Initially, Marian flew to Chicago for treatments, but now is able to receive them at Children's Hospital Los Angeles via a special protocol.
These early months after treatment were a miracle to see Marian come to life again. At 20 months Marian could not take a single step. At 23 months and after eight treatments, she can very proudly walk across the room.
Her life still very much hangs in the balance. The treatment is a critical lifeline, but not a cure. Marian will die without a cure. Gene therapy, mRNA, cyclodextrin combination therapies, and more are being researched now. They hold the key to survival but are in drastic need of funding to arrive in time.
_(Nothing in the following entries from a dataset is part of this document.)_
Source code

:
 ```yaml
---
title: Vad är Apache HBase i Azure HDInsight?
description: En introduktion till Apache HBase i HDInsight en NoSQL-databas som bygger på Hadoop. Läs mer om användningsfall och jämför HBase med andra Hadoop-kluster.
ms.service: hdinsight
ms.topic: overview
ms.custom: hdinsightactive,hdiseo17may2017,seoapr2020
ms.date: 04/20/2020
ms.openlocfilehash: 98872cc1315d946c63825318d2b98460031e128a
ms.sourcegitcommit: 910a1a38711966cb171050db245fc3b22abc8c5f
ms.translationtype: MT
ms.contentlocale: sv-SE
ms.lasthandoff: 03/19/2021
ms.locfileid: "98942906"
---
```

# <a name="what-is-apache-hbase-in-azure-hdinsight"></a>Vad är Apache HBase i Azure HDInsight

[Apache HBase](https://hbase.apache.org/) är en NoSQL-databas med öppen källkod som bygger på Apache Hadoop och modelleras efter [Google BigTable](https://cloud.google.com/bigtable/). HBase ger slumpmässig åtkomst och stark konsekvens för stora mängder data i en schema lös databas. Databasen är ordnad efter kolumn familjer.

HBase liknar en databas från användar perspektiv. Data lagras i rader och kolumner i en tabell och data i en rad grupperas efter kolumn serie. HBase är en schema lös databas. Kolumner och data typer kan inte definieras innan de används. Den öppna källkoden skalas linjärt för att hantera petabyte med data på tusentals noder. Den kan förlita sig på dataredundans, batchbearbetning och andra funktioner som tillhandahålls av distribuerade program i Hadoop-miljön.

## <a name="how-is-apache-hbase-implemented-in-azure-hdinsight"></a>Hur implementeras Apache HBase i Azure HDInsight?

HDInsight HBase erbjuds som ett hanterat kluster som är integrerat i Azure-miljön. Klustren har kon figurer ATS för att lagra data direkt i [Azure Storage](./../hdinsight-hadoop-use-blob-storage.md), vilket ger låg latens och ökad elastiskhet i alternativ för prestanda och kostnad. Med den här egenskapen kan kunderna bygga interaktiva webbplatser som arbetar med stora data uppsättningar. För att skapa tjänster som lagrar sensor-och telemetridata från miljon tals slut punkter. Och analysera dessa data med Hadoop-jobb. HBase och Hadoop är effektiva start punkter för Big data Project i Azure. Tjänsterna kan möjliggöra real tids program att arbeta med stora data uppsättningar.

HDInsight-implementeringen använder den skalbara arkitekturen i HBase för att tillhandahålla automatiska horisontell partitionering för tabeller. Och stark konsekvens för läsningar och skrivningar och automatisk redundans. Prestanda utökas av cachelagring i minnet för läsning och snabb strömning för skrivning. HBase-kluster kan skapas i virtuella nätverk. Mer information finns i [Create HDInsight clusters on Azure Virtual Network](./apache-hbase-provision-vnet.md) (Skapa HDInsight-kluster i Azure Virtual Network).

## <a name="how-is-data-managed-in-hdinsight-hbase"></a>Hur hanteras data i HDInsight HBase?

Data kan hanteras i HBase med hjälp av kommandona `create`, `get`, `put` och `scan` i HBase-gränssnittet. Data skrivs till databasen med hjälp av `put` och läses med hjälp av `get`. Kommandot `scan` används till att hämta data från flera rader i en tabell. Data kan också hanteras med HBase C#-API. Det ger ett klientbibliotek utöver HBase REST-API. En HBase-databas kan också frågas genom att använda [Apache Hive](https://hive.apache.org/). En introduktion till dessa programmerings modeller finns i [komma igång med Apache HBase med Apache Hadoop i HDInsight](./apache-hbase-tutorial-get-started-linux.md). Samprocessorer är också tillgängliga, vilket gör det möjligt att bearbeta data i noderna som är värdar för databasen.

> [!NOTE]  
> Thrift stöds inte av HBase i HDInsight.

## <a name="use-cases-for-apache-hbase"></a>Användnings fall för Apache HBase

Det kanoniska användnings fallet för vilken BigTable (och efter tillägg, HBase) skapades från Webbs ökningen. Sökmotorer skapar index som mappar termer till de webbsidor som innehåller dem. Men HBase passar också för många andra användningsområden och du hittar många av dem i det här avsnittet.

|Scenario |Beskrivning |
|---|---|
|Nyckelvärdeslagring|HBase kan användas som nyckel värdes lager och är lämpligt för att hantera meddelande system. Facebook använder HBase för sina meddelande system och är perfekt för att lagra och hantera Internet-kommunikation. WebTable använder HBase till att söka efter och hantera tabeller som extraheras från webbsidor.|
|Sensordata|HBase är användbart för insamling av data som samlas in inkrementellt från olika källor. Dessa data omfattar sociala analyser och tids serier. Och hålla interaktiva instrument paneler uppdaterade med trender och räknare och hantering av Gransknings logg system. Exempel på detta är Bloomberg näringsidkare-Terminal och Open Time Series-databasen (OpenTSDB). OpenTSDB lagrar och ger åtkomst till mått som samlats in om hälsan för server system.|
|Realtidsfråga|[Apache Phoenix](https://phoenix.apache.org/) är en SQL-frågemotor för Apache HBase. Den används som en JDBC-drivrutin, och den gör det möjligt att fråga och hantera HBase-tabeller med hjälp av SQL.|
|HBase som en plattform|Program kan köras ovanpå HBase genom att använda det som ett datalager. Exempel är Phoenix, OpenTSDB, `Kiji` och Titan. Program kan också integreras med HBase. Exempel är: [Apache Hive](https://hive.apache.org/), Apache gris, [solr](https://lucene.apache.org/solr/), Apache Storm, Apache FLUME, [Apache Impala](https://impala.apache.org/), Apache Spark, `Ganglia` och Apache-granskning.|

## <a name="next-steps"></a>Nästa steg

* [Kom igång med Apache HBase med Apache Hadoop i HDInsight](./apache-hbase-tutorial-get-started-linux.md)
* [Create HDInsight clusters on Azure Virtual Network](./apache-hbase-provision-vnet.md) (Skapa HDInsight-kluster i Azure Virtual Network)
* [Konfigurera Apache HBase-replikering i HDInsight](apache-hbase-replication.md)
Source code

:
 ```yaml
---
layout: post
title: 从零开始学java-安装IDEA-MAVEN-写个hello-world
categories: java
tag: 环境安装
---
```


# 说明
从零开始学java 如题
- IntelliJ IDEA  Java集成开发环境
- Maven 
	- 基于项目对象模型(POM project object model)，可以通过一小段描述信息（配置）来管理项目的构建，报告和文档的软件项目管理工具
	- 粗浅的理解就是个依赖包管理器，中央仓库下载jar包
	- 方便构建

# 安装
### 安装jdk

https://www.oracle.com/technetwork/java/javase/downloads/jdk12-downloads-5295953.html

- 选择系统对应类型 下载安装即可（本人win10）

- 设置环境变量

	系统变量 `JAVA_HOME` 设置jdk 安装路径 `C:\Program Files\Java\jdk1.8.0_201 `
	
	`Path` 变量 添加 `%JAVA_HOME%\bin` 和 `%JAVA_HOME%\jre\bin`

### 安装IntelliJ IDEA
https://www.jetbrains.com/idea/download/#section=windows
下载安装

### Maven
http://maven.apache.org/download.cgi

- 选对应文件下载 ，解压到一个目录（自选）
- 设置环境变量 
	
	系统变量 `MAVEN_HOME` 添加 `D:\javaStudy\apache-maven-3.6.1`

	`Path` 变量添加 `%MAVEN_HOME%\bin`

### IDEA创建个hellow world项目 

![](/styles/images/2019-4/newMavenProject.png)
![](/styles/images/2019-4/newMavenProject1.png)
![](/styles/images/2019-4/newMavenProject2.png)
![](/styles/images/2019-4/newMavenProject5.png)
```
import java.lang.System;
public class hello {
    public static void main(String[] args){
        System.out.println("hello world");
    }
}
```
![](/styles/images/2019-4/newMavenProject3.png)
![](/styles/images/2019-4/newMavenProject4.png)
Marian will die if they are not accelerated. This is what we are fighting for. This is our story told as our family of five fights together to help keep Marian and NPC children on the right side of hope, and life.
Our Family
We are parents to two strong and beautiful girls: Emily, age eight, and Marian, who is five, and one happy baby boy, Adam, born through the magic of IVF with PGD testing, who is one. Paul and I met at Loyola Law School Los Angeles, where we graduated in 2009. Paul is an education attorney and I was a non-profit attorney for children in the foster care system, and now volunteer for Hope For Marian and NPC advocacy full time. We live in Southern California with our children and our cat, George.